A Accra, la CEDEAO lance les festivités de ses 50 ans avec des absences de taille
La Communauté économique des États de l’Afrique de l’Ouest (CEDEAO) a officiellement lancé mardi à Accra les activités marquant la célébration de ses 50 ans d’existence. Selon le déroulé du programme, la célébration va être observée pendant toute l’année dans les pays membres. Il offre l’opportunité à l’institution sous régionale de faire un bilan d’un demi-siècle pour se projeter.
Une absence remarquable des chefs d’Etat
La cérémonie a enregistré la présence d’un seul chef d’Etat en dehors de John Dramani Mahama, le président ghanéen qui a eu l’honneur d’abriter l’événement. Joseph Boakai du Libéria est l’unique président à avoir fait le déplacement sur Accra.
Néanmoins plusieurs des douze États membres sont représentés. Notamment la Côte d’Ivoire, la Gambie, la Guinée, le Sénégal et le Bénin entre autres. Le Togo s’est fait représenter par sa Première ministre Victoire Tomegah Dogbé.

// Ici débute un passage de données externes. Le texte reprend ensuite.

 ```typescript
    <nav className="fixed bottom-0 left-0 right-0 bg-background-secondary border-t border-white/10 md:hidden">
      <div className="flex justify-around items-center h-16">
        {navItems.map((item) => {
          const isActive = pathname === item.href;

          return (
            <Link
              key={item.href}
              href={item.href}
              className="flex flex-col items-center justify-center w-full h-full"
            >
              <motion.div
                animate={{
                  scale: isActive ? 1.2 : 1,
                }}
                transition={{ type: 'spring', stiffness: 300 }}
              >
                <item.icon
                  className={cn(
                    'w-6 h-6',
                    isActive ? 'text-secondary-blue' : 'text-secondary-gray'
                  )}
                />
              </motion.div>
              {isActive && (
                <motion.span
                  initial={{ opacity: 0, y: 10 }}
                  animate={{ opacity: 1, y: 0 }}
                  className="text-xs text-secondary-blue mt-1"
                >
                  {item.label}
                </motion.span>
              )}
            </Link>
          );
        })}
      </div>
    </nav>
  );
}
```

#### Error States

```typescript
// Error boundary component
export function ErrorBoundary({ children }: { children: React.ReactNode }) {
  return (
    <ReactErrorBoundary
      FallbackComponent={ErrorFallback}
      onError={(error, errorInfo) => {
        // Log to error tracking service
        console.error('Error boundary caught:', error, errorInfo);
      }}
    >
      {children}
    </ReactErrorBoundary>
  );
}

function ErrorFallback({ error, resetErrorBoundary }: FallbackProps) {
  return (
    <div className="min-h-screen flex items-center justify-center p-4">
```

Même le président nigérian Bola Tinubu, actuel président en exercice de la CEDEAO s’est fait représenter.
Réconciliation avec l’AES
Dans son allocution de circonstance, John Dramani Mahama a souhaité une longue vie à la communauté confrontée à des problèmes internes ces deux dernières années, liés notamment à la sortie du Burkina Faso, du Mali et du Niger qui forment désormais le Confédération des Etats du Sahel (AES).
« Longue vie à la Cédéao et à la solidarité ouest-africaine ! », a lancé le président ghanéen dans son discours.

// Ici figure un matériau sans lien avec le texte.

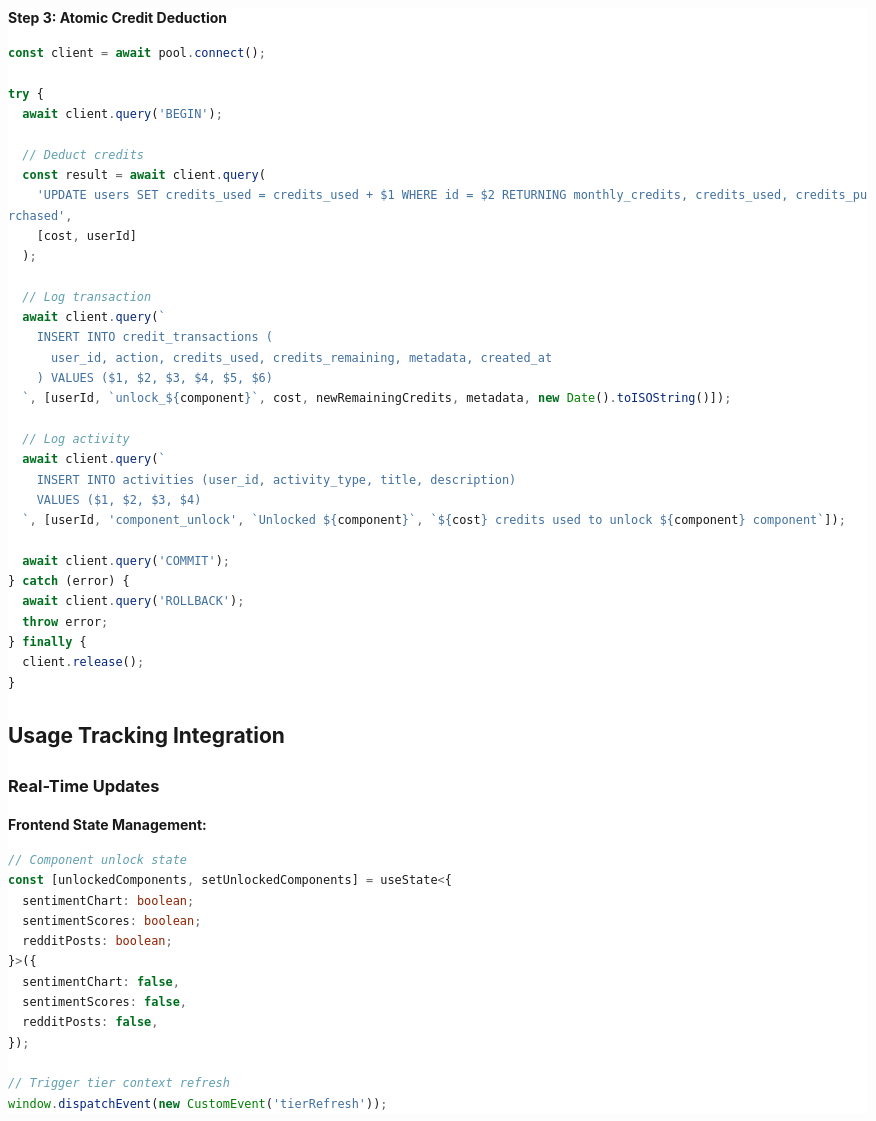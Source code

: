 **Step 3: Atomic Credit Deduction**
```javascript
const client = await pool.connect();

try {
  await client.query('BEGIN');
  
  // Deduct credits
  const result = await client.query(
    'UPDATE users SET credits_used = credits_used + $1 WHERE id = $2 RETURNING monthly_credits, credits_used, credits_purchased',
    [cost, userId]
  );
  
  // Log transaction
  await client.query(`
    INSERT INTO credit_transactions (
      user_id, action, credits_used, credits_remaining, metadata, created_at
    ) VALUES ($1, $2, $3, $4, $5, $6)
  `, [userId, `unlock_${component}`, cost, newRemainingCredits, metadata, new Date().toISOString()]);
  
  // Log activity
  await client.query(`
    INSERT INTO activities (user_id, activity_type, title, description)
    VALUES ($1, $2, $3, $4)
  `, [userId, 'component_unlock', `Unlocked ${component}`, `${cost} credits used to unlock ${component} component`]);
  
  await client.query('COMMIT');
} catch (error) {
  await client.query('ROLLBACK');
  throw error;
} finally {
  client.release();
}
```

## Usage Tracking Integration

### Real-Time Updates

**Frontend State Management:**
```typescript
// Component unlock state
const [unlockedComponents, setUnlockedComponents] = useState<{
  sentimentChart: boolean;
  sentimentScores: boolean;
  redditPosts: boolean;
}>({
  sentimentChart: false,
  sentimentScores: false,
  redditPosts: false,
});

// Trigger tier context refresh
window.dispatchEvent(new CustomEvent('tierRefresh'));
```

Pour sa part, le représentant du président nigérian Bola Tinubu a invité à « réimaginer la CEDEAO comme une communauté pas seulement politique, mais de peuples ».
Même son de cloche chez le président de la Commission de la CEDEAO. Le Gambien Omar Touray a indiqué qu’en dehors des festivités, il est nécessaire de repenser au fonctionnement et à l’idéologie de la communauté pour qu’elle soit plus proche des peuples ouest-africains.
M. Touray a également émis le vœu de voir les Etats membres de la CEDEAO se réconcilier avec le Burkina Faso, le Mali et le Niger.
Un délai relativement court
Une absence remarquable mais qui n’est pas surprenante à cette cérémonie de lancement officiel des activités est celle des pays de l’AES.
Dans une démarche diplomatique visant à rétablir les liens et à favoriser la collaboration régionale, le président ghanéen a invité les trois pays de l’AES à honorer de leur présence à cette cérémonie. Une initiative qui a été approuvée par tous les pays membres de la CEDEAO.
« Lorsque le Président Mahama a évoqué avec ses collègues son souhait d’inviter les chefs d’État de l’AES, il n’a rencontré aucune opposition ni résistance », a révélé Samuel Okudzeto Ablakwa, ministre ghanéen des Affaires étrangères en conférence de presse le 17 avril dernier.
Mais finalement, aucun des dirigeants de l’AES qui sont Ibrahim Traore, Assimi Goita et Abdourahamane Tiani n’a répondu présent. Cette absence serait due à un délai trop court et d’agenda chargé, selon la présidence ghanéenne.